Trust-Region Noise Search for Black-Box Alignment of Diffusion and Flow Models
This addresses the need for efficient and versatile alignment of generative models for applications in creative and scientific domains, though it appears incremental as an optimization technique.
The paper tackles the problem of aligning diffusion and flow models to target rewards at inference time by proposing a trust-region based search algorithm (TRS) that optimizes source noise as a black-box approach, achieving significantly improved output samples across text-to-image, molecule, and protein design tasks compared to base models and other alignment methods.
Optimizing the noise samples of diffusion and flow models is an increasingly popular approach to align these models to target rewards at inference time. However, we observe that these approaches are usually restricted to differentiable or cheap reward models, the formulation of the underlying pretrained generative model, or are memory/compute inefficient. We instead propose a simple trust-region based search algorithm (TRS) which treats the pre-trained generative and reward models as a black-box and only optimizes the source noise.
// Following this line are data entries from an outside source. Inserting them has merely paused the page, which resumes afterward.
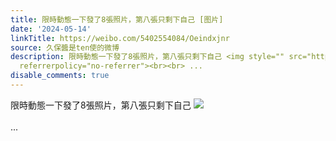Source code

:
 ```yaml
---
title: 限時動態一下發了8張照片，第八張只剩下自己 [图片]
date: '2024-05-14'
linkTitle: https://weibo.com/5402554084/Oeindxjnr
source: 久保醬是ten使的微博
description: 限時動態一下發了8張照片，第八張只剩下自己 <img style="" src="https://tvax4.sinaimg.cn/large/005TCz76gy1hppg95o0ypj30o80hvt9n.jpg"
  referrerpolicy="no-referrer"><br><br> ...
disable_comments: true
---
```

限時動態一下發了8張照片，第八張只剩下自己 <img style="" src="https://tvax4.sinaimg.cn/large/005TCz76gy1hppg95o0ypj30o80hvt9n.jpg" referrerpolicy="no-referrer"><br><br> ...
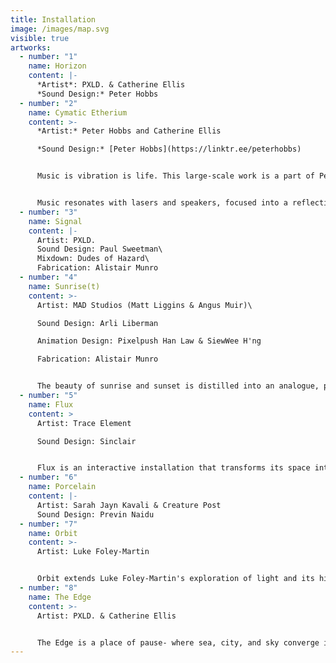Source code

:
 ```yaml
---
title: Installation
image: /images/map.svg
visible: true
artworks:
  - number: "1"
    name: Horizon
    content: |-
      *Artist*: PXLD. & Catherine Ellis
      *Sound Design:* Peter Hobbs
  - number: "2"
    name: Cymatic Etherium
    content: >-
      *Artist:* Peter Hobbs and Catherine Ellis

      *Sound Design:* [Peter Hobbs](https://linktr.ee/peterhobbs)


      Music is vibration is life. This large-scale work is a part of Peter's ongoing investigations into the relationship between music, light and perception, and vibration as the basis of all life and connection.


      Music resonates with lasers and speakers, focused into a reflective oval pool where light and sound meet the cymatic water surface to create a cinematic wall of ethereal projections dancing to the process of music made physical.
  - number: "3"
    name: Signal
    content: |-
      Artist: PXLD.
      Sound Design: Paul Sweetman\
      Mixdown: Dudes of Hazard\
      Fabrication: Alistair Munro
  - number: "4"
    name: Sunrise(t)
    content: >-
      Artist: MAD Studios (Matt Liggins & Angus Muir)\

      Sound Design: Arli Liberman

      Animation Design: Pixelpush Han Law & SiewWee H'ng

      Fabrication: Alistair Munro


      The beauty of sunrise and sunset is distilled into an analogue, pixelated audiovisual experience, mirroring our planet's daily encounter with the sun.
  - number: "5"
    name: Flux
    content: >
      Artist: Trace Element

      Sound Design: Sinclair


      Flux is an interactive installation that transforms its space into a responsive pool of liquid light. Visitors' movements trigger cascading formations of luminous metallic substance. Using optical flow, real-time fluid dynamics and raytracing, the work creates an ever-evolving audiovisual composition that responds to human presence.
  - number: "6"
    name: Porcelain
    content: |-
      Artist: Sarah Jayn Kavali & Creature Post
      Sound Design: Previn Naidu
  - number: "7"
    name: Orbit
    content: >-
      Artist: Luke Foley-Martin


      Orbit extends Luke Foley-Martin's exploration of light and its hidden spectrums. Presented as a series of 10 small-scale projected motion-picture videos, the work studies an abstract object, revealing its form only through the shaping effects of coloured light. Filmed at extreme sensitivity, the rotating light becomes both subject and material, its granular noise uncovering colours at the edge of perception.
  - number: "8"
    name: The Edge
    content: >-
      Artist: PXLD. & Catherine Ellis


      The Edge is a place of pause- where sea, city, and sky converge in shifting light, offering a moment of reflection at the horizon
---
```


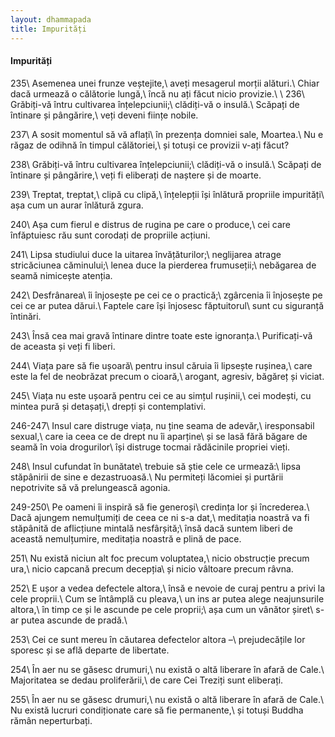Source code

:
 ```yaml
---
layout: dhammapada
title: Impurități
---
```

#### Impurități

235\\
Asemenea unei frunze veștejite,\\
aveți mesagerul morții alături.\\
Chiar dacă urmează o călătorie lungă,\\
încă nu ați făcut nicio provizie.\\
 \\
236\\
Grăbiți-vă întru cultivarea înțelepciunii;\\
clădiți-vă o insulă.\\
Scăpați de întinare și pângărire,\\
veți deveni ființe nobile.

237\\
A sosit momentul să vă aflați\\
în prezența domniei sale, Moartea.\\
Nu e răgaz de odihnă în timpul călătoriei,\\
și totuși ce provizii v-ați făcut?

238\\
Grăbiți-vă întru cultivarea înțelepciunii;\\
clădiți-vă o insulă.\\
Scăpați de întinare și pângărire,\\
veți fi eliberați de naștere și de moarte.

239\\
Treptat, treptat,\\
clipă cu clipă,\\
înțelepții își înlătură propriile impurități\\
așa cum un aurar înlătură zgura.

240\\
Așa cum fierul e distrus de rugina pe care o produce,\\
cei care înfăptuiesc rău sunt corodați de propriile acțiuni.

241\\
Lipsa studiului duce la uitarea învățăturilor;\\
neglijarea atrage stricăciunea căminului;\\
lenea duce la pierderea frumuseții;\\
nebăgarea de seamă nimicește atenția.

242\\
Desfrânarea\\
îi înjosește pe cei ce o practică;\\
zgârcenia îi înjosește pe cei ce ar putea dărui.\\
Faptele care își înjosesc făptuitorul\\
sunt cu siguranță întinări.

243\\
Însă cea mai gravă întinare dintre toate este ignoranța.\\
Purificați-vă de aceasta și veți fi liberi.

244\\
Viața pare să fie ușoară\\
pentru insul căruia îi lipsește rușinea,\\
care este la fel de neobrăzat precum o cioară,\\
arogant, agresiv, băgăreț și viciat.

245\\
Viața nu este ușoară pentru cei ce au simțul rușinii,\\
cei modești, cu mintea pură și detașați,\\
drepți și contemplativi.

246-247\\
Insul care distruge viața, nu ține seama de adevăr,\\
iresponsabil sexual,\\
care ia ceea ce de drept nu îi aparține\\
și se lasă fără băgare de seamă în voia drogurilor\\
își distruge tocmai rădăcinile propriei vieți.

248\\
Insul cufundat în bunătate\\
trebuie să știe cele ce urmează:\\
lipsa stăpânirii de sine e dezastruoasă.\\
Nu permiteți lăcomiei și purtării nepotrivite să vă prelungească agonia.

249-250\\
Pe oameni îi inspiră să fie generoși\\
credința lor și încrederea.\\
Dacă ajungem nemulțumiți de ceea ce ni s-a dat,\\
meditația noastră va fi stăpânită de aflicțiune mintală nesfârșită;\\
însă dacă suntem liberi de această nemulțumire, meditația noastră e plină de pace.

251\\
Nu există niciun alt foc precum voluptatea,\\
nicio obstrucție precum ura,\\
nicio capcană precum decepția\\
și nicio vâltoare precum râvna.

252\\
E ușor a vedea defectele altora,\\
însă e nevoie de curaj pentru a privi la cele proprii.\\
Cum se întâmplă cu pleava,\\
un ins ar putea alege neajunsurile altora,\\
în timp ce și le ascunde pe cele proprii;\\
așa cum un vânător șiret\\
s-ar putea ascunde de pradă.\\

253\\
Cei ce sunt mereu în căutarea defectelor altora –\\
prejudecățile lor sporesc și se află departe de libertate.

254\\
În aer nu se găsesc drumuri,\\
nu există o altă liberare în afară de Cale.\\
Majoritatea se dedau proliferării,\\
de care Cei Treziți sunt eliberați.

255\\
În aer nu se găsesc drumuri,\\
nu există o altă liberare în afară de Cale.\\
Nu există lucruri condiționate care să fie permanente,\\
și totuși Buddha rămân neperturbați.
Our approach achieves a good balance between global exploration and local exploitation, and is versatile and easily adaptable to various generative settings and reward models with minimal hyperparameter tuning. We evaluate TRS across text-to-image, molecule and protein design tasks, and obtain significantly improved output samples over the base generative models and other inference-time alignment approaches which optimize the source noise sample, or even the entire reverse-time sampling noise trajectories in the case of diffusion models. Our source code is publicly available.